Exercise —
Determine the count of lines containing "датасета" in the entries below and return only that figure.
_ _ _ _ _
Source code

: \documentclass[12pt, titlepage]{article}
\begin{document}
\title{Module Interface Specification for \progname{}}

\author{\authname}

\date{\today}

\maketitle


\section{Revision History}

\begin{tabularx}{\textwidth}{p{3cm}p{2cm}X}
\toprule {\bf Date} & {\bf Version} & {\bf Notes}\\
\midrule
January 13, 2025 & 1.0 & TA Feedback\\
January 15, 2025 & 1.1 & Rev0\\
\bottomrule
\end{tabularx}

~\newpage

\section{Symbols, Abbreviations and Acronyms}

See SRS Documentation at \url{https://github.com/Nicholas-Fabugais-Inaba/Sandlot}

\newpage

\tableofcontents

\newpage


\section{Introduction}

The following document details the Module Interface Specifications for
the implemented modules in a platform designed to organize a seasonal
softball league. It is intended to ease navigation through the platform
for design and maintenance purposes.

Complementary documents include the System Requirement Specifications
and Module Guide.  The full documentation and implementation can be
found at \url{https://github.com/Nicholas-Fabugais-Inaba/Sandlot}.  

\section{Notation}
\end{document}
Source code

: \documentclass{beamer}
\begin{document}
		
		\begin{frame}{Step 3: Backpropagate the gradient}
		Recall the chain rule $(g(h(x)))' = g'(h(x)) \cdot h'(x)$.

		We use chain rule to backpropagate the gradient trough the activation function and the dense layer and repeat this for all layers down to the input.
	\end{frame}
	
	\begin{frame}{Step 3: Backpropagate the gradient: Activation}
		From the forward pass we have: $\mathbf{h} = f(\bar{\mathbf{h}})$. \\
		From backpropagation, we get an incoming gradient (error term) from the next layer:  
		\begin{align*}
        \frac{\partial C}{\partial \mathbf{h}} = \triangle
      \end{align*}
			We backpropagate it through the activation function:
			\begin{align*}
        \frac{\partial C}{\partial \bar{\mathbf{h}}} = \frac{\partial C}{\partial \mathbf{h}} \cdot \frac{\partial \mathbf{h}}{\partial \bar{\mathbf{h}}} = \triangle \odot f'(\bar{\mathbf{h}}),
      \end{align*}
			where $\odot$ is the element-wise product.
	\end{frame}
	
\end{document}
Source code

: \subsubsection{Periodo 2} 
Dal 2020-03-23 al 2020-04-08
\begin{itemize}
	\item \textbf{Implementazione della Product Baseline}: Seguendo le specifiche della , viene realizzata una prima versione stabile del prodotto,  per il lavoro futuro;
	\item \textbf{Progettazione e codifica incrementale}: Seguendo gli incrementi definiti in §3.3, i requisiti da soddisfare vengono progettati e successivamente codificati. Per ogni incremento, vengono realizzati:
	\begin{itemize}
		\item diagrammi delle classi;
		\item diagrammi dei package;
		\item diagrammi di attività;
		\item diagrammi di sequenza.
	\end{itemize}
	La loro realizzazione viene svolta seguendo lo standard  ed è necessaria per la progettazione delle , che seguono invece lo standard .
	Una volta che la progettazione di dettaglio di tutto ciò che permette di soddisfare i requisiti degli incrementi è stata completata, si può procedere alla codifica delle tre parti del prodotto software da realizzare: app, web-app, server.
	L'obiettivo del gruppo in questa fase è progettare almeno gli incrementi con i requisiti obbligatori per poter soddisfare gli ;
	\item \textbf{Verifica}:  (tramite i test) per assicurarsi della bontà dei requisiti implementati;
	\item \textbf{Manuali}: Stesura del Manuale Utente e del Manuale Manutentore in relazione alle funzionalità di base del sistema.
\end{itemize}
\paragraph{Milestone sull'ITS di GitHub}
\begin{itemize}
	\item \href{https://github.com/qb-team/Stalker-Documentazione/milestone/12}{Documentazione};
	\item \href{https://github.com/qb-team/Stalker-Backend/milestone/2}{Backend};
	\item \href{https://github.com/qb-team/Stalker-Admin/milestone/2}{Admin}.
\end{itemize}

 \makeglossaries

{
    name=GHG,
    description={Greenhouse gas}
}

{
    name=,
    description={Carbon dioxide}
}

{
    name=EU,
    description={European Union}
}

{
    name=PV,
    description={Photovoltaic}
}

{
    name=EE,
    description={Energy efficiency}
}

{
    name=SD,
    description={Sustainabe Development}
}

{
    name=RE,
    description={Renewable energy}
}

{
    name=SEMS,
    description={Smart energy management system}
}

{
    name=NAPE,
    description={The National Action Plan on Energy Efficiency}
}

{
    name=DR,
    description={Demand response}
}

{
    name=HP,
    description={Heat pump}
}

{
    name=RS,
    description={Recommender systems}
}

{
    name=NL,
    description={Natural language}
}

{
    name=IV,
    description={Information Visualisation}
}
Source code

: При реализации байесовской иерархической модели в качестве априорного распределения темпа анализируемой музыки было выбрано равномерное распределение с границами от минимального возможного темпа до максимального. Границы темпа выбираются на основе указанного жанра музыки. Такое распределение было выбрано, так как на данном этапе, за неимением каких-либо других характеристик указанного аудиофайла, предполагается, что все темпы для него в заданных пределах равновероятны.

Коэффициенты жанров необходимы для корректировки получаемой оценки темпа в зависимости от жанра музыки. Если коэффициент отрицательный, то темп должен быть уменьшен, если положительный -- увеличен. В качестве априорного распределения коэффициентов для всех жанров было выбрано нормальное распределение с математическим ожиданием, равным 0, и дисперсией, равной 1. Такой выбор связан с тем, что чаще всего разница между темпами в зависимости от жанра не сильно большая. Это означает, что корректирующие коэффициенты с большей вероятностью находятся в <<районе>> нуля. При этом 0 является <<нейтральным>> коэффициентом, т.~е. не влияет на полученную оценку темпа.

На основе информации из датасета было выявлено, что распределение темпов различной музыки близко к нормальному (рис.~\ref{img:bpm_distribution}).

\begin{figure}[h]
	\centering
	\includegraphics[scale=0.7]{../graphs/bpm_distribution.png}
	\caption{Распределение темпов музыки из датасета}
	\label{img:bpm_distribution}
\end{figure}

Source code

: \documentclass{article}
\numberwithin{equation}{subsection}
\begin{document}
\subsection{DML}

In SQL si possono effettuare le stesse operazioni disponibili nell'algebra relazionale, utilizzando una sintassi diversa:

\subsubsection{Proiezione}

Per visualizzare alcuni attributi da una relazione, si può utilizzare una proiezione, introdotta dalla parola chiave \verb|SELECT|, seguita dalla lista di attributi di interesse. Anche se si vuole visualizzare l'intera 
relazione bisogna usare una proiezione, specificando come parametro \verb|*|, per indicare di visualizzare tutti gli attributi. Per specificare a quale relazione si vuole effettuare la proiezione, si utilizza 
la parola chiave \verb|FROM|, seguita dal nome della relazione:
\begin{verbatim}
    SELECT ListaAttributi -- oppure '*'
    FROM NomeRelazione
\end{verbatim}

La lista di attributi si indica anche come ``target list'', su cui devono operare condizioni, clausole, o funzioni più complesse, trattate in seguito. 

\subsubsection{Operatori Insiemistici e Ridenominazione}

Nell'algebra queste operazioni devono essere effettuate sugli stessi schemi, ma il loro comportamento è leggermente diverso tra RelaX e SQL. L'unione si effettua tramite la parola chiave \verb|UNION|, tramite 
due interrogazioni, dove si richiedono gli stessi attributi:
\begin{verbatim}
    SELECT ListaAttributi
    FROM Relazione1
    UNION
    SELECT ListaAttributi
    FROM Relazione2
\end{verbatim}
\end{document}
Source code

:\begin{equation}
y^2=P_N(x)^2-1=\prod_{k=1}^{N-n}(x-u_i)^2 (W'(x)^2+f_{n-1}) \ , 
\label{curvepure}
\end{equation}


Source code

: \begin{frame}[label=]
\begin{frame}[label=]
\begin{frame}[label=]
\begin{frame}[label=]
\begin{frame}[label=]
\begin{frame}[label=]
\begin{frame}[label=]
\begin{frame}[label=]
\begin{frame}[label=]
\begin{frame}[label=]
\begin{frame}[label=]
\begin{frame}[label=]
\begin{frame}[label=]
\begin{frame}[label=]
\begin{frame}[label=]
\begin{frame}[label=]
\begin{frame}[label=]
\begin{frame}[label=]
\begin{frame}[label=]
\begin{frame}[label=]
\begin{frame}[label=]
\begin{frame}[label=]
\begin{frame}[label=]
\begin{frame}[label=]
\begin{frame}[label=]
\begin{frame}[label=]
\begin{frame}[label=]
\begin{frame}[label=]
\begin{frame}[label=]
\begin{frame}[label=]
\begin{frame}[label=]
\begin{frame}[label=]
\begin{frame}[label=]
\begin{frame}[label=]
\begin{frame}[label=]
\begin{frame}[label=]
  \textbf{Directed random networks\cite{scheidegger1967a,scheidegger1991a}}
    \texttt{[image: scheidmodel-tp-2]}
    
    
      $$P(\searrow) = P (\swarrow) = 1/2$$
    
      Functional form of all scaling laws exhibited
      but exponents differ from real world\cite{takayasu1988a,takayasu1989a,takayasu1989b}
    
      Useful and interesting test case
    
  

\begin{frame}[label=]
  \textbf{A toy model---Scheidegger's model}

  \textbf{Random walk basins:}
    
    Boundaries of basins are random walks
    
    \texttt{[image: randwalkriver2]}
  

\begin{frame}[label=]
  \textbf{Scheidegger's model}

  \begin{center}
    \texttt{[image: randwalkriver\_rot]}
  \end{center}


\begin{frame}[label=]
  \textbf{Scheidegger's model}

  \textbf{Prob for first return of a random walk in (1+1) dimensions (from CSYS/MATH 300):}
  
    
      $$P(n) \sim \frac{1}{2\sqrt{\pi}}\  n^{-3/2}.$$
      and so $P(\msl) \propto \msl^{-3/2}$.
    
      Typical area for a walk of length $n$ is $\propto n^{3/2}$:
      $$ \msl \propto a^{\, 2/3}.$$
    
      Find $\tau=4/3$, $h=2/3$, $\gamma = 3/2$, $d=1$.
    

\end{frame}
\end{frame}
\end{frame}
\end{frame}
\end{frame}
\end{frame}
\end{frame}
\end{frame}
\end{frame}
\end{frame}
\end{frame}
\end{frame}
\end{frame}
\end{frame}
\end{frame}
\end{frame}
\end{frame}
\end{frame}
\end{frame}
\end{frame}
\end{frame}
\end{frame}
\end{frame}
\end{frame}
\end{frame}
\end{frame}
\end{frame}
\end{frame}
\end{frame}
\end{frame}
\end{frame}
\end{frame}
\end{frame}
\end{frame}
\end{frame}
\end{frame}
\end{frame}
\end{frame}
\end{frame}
_ _ _ _ _
Answer box —
2